A Câmara dos Deputados aprovou na noite desta quarta-feira, 14, em votação relâmpago, um projeto de lei que pune discriminação contra políticos. O texto é de autoria da deputada federal Danielle Cunha (União Brasil-RJ), filha do ex-deputado Eduardo Cunha. Vista como instrumento para blindar alvos da Lava Jato, a proposta prevê pena de prisão de 2 a 4 anos de reclusão, além de multa, por exemplo, em caso de recusa de abertura de conta bancária ou concessão de empréstimos para políticos sob investigação.
O texto que tipifica essa modalidade de discriminação foi posto em votação pelo presidente da Câmara dos Deputados, Arthur Lira (PP-AL), de última hora, e teve o apoio do governo Luiz Inácio Lula da Silva. O projeto recebeu 252 votos favoráveis e 163 contrários. A proposta segue agora para o Senado.
As condutas consideradas discriminatórias relacionadas ao sistema financeiro são proibidas contra as chamadas pessoas politicamente expostas (PEPs). Essa categoria engloba também autoridades que comandam órgão militares, da magistratura e de partidos partidários, além de políticos eleitos e seus parentes. A proposta foi criticada, sobretudo, por deputados do PSOL e do Novo, base e oposição a Lula, respectivamente.

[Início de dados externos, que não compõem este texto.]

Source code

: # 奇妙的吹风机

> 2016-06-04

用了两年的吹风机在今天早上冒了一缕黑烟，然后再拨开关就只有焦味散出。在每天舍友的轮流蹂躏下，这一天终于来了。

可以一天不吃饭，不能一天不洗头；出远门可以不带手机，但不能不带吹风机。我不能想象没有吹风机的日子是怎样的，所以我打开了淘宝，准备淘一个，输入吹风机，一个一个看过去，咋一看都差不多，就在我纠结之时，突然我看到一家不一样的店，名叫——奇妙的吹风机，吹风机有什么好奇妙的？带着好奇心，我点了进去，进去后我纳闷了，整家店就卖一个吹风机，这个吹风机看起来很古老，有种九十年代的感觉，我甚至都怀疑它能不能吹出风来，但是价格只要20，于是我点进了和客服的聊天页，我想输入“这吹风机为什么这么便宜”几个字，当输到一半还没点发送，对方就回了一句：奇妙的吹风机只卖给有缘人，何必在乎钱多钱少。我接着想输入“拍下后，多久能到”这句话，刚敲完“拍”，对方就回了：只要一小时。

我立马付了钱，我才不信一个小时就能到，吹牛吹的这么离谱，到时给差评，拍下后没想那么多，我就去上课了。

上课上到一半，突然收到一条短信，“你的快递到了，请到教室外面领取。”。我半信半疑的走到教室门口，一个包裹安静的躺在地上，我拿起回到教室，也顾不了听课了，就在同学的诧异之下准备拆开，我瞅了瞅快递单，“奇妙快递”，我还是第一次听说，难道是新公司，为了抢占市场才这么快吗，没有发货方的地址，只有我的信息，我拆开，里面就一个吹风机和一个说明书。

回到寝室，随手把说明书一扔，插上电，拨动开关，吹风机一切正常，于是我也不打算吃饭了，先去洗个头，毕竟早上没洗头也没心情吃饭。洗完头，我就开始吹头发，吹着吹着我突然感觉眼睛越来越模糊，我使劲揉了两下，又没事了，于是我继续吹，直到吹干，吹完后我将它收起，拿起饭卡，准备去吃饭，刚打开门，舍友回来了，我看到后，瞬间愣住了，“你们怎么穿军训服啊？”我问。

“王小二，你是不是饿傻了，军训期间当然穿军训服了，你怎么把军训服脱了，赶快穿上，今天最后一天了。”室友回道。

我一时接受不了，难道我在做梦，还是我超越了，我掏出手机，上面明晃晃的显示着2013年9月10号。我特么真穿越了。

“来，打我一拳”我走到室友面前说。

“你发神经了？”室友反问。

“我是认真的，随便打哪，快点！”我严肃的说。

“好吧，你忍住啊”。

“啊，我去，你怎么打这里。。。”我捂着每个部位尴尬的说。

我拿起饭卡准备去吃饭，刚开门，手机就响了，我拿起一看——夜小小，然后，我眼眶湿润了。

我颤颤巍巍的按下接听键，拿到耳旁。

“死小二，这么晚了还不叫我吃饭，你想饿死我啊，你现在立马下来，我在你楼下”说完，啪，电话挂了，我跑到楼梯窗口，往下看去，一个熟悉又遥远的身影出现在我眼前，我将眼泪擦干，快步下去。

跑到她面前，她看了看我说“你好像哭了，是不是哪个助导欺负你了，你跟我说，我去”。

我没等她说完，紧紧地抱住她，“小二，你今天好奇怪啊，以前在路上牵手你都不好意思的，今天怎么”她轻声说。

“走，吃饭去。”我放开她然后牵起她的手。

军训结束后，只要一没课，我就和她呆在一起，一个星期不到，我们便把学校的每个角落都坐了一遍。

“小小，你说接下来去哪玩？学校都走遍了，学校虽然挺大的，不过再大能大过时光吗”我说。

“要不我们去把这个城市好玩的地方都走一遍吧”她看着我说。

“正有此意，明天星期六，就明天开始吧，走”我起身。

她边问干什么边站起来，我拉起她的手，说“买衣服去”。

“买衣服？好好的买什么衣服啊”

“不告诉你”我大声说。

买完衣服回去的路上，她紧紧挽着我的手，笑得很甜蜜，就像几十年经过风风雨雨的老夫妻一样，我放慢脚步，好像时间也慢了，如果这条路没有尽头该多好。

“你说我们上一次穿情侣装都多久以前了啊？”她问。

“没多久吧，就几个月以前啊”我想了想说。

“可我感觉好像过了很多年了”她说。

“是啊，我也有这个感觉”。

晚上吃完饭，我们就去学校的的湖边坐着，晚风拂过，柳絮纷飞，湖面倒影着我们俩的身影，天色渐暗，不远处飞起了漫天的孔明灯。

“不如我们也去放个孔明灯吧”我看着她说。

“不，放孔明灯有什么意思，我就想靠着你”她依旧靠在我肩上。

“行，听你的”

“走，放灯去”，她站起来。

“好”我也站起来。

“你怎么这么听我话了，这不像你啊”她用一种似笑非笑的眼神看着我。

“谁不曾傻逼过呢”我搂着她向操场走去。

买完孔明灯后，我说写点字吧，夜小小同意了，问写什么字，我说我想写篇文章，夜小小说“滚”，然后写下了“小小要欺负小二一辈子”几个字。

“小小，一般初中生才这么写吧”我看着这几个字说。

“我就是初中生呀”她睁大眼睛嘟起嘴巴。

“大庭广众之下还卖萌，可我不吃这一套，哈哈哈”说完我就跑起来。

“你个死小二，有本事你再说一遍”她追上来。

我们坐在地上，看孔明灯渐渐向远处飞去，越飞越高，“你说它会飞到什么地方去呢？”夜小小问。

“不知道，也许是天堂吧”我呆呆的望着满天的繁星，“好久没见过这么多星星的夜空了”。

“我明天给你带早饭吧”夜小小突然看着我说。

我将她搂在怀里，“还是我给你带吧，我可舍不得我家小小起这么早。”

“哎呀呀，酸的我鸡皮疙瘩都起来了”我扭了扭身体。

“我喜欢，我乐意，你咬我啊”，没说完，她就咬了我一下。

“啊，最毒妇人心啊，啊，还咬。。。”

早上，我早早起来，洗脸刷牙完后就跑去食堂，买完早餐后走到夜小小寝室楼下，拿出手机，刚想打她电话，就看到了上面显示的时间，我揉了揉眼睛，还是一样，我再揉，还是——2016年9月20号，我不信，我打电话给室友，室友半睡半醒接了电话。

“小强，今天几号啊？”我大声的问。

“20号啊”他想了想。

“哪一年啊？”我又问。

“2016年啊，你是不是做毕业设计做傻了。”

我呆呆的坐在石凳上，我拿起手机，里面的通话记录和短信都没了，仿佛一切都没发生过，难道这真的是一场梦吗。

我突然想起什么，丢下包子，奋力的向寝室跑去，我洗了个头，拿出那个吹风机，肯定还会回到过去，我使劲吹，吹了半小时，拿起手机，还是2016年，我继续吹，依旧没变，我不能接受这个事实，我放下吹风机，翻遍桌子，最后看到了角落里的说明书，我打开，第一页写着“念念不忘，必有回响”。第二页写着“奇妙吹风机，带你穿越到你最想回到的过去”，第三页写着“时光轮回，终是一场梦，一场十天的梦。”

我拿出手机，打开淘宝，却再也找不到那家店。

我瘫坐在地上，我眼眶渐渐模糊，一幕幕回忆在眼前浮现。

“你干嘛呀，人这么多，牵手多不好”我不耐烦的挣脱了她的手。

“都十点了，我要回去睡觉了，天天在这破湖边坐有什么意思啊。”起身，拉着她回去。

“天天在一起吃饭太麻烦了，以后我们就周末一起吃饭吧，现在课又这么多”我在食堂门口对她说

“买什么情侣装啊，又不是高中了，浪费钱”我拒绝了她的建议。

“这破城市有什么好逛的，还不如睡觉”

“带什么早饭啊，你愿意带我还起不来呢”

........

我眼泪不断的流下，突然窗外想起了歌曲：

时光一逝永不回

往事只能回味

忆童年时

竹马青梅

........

Homem de confiança de Lira, o relator Cláudio Cajado (PP-BA) só entregou o relatório final, com o texto substitutivo, depois que a proposta entrou em votação por volta das 20h30. O presidente da Câmara conseguiu aprovar, em menos de 30 minutos, o requerimento de urgência, com 318 votos a favor e 118 contrários. Logo na sequência já colocou o projeto na votação do mérito da matéria, mesmo sob protesto de parlamentares.
O texto de Cajado, porém, retirou trechos da proposta de Danielle, como o artigo que aumentava a punição para o crime de injúria quando praticado contra políticos - o que era visto como uma atuação em causa própria da deputada, uma vez que seu pai foi alvo de investigação de crimes de corrupção. Lira era próximo de Cunha, que comandava o Centrão, e hoje controla esse bloco de parlamentares.
Deputados pediram para Lira adiar a votação, pelo atraso na entrega do relatório, mas ele negou a questão de ordem, sob o argumento de que o regimento permitia a análise a jato, mesmo sem o texto protocolado no sistema.
"Esse projeto assegura, sim, privilégios e dificulta investigações. Cria uma espécie de proteção a laranjas a quem pratica rachadinha. Esse projeto é de interesse de legislação em causa própria. Isso só vai fazer com que sejamos mais ofendidos nos aeroportos e para isso já há legislação. Ou vocês desconhecem que já há os crimes de calúnia, injúria e difamação?", disse o deputado Chico Alencar (PSOL-RJ).
Nas redes sociais, o deputado cassada Deltan Dallagnol (Podemos-PR), que foi coordenador da Lava Jato em Curitiba, criticou a proposta. "É realmente indignante ver algo tão absurdo ser aprovado na Câmara dos Deputados! Será que em breve seremos presos por chamarmos o político pego com dinheiro na cueca de corrupto?", escreveu. Ele também publicou um vídeo sobre a iniciativa dos ex-colegas.
É realmente indignante ver algo tão absurdo ser aprovado na Câmara dos Deputados! Será que em breve seremos presos por chamarmos o político pego com dinheiro na cueca de corrupto? pic.twitter.com/5cspgoGlI5
— Deltan Dallagnol (@deltanmd) June 15, 2023
Pelo texto aprovado, passa a ser crime, além da recusa de abertura de conta bancária ou de empréstimo para políticos, qualquer negat?iva de acesso a cargo da administração pública, direta ou indireta, para pessoas politicamente expostas, exceto quando exista proibição imposta por lei.
Sem nenhuma menção a um caso concreto, defensores da proposta alegaram em discursos que até seus sobrinhos já tiveram contas negadas em bancos, pelo simples fato de serem parentes de políticos. "É inadmissível qualquer parente nosso ter sua conta sustada simplesmente porque é filho ou parente de político. Isso não é privilégio", afirmou o deputado Elmar Nascimento (União Brasil-BA), líder do partido e cotado para suceder Lira na presidência da Câmara.
Pai da autora da proposta, Eduardo Cunha, por exemplo, já teve todo o patrimônio bancário bloqueado pela Justiça, como parte de investigações e condenações obtidas pela Operação Lava Jato. Opositores ao texto veem brecha para a prática de crimes. "Qualquer estelionatário ou réu condenado em segunda instância está sendo garantida a abertura de conta no banco, inclusive a concessão de crédito", disse o deputado Marcel Van Hatten (Novo-RS).